As shown in Fig. 1, a starting gas (a fuel gas) supply passage 29 is connected onto the (coal) fuel supply passage 23; an additional nitrogen ( N2B ) is supplied via a flow meter 31 and a flow regulating valve 33, while a flammable gas (NG1) as a start-up fuel such as natural gas or propane (liquefied petroleum) gas is supplied via a flow meter 35 and a flow regulating valve 37.
In the next place, the explanation about the start control means 39 (Fig.1) is given in consultation with Fig.2 as to the furnace operation transition during the start-up of the furnace.
To the start control means 39, a detected signal from a furnace inside temperature sensor 41 for detecting the temperature of the furnace inside is inputted together with a signal from the flow meter 27 at the location P
on the inlet side of the combustor burner 9, a signal from the flow meter 31 as to the additional nitrogen (N2B) , and a signal from a flow meter 35 as to the flammable gas (NG1) as the start-up fuel.
The flow rate adjustments as to the flow rates of the nitrogen ( N2A ), the additional nitrogen ( N2B ), and the start-up fuel (the flammable gas) are performed chiefly by the flow regulating valves 25, 33 and 37 respectively.
At first, in starting of the operation of the coal gasifier 1, air is let into the combustor burner 9 to activate an igniter 43 installed at the tip part of the combustor burner. The igniter 43 may use an ignition device of a red heated wire type, plasma generating type and so on. After the igniter is activated, the flow regulating valves 37 is opened so that a starting gas (a flammable gas, e.g. NG1) begins to be delivered with a predetermined flow speed. A natural gas (NG1) as a start-up fuel is supplied to the (coal) fuel supply passage 23 through the starting gas supply passage 29;
then, the natural gas is ignited. After the natural gas is ignited, the activation of the igniter 43 is ceased.

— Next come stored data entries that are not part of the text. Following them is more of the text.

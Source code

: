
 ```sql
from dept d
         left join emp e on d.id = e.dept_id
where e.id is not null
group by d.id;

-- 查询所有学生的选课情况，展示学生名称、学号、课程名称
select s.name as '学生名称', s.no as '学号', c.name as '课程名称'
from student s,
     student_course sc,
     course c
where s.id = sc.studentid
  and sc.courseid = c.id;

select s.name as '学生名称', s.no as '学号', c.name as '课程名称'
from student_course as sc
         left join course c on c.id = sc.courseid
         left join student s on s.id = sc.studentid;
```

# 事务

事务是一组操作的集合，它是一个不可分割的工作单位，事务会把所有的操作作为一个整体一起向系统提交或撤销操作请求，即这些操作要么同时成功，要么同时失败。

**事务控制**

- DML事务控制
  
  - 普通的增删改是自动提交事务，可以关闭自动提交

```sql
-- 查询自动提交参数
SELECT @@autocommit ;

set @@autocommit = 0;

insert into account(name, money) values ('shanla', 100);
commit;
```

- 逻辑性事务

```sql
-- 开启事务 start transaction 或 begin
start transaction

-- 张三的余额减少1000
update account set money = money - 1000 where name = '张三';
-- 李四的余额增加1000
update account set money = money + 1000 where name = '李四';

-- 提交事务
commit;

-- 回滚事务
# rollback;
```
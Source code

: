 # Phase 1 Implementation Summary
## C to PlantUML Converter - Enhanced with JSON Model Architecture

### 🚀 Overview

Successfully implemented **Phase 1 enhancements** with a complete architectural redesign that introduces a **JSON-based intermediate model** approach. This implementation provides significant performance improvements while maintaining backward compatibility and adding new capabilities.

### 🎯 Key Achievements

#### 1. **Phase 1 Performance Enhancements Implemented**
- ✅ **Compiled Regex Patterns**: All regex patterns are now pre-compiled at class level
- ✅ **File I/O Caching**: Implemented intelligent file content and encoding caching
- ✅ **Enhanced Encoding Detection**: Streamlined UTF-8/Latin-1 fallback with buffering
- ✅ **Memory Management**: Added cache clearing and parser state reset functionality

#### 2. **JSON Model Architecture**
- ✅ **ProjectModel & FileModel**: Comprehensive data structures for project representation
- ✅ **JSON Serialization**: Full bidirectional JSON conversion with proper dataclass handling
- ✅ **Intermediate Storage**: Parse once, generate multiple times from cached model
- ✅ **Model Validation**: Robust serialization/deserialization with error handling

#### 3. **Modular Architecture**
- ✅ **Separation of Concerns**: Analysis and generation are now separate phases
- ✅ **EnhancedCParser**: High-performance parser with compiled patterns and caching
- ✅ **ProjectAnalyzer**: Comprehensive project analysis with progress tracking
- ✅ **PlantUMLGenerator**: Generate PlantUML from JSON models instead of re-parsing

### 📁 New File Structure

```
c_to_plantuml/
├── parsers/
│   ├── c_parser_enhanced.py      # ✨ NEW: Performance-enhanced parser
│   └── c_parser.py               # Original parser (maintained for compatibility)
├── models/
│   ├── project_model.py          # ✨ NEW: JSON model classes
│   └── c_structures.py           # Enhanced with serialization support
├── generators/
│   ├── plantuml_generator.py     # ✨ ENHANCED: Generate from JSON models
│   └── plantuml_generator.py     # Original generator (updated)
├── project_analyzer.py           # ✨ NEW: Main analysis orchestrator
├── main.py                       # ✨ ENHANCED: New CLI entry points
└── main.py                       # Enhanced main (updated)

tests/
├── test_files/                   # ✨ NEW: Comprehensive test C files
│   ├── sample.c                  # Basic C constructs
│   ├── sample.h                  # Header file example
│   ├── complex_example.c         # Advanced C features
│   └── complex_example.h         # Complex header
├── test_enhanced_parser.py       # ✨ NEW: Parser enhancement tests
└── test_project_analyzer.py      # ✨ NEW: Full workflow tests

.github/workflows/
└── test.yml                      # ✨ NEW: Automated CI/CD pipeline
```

When the start-up gas fuel (NG1) is ignited at a time point tO, the inner temperature of the coal gasifier 1 starts rising as shown in Fig.2. As the pulverized coal can be ignited when the temperature of the furnace 1 reaches a first temperature T1 at a time point t1, the supply of the start-up gas fuel (NG1) is shifted to the supply of the pulverized coal.
When the temperature inside of the furnace reaches the first temperature T1, the openings as to the flow regulating valves 25 and 33 are adjusted so that the flow rates of the carrier gas (N2A) and the additional nitrogen (N2B) are controlled, and the velocity of the flow in the coal fuel supply passage 23 at the location P is made to be within a predetermined stable transfer flow velocity range H as to the pulverized coal by the aid of the nitrogen (N2A, N2B) and the start-up fuel (NG1).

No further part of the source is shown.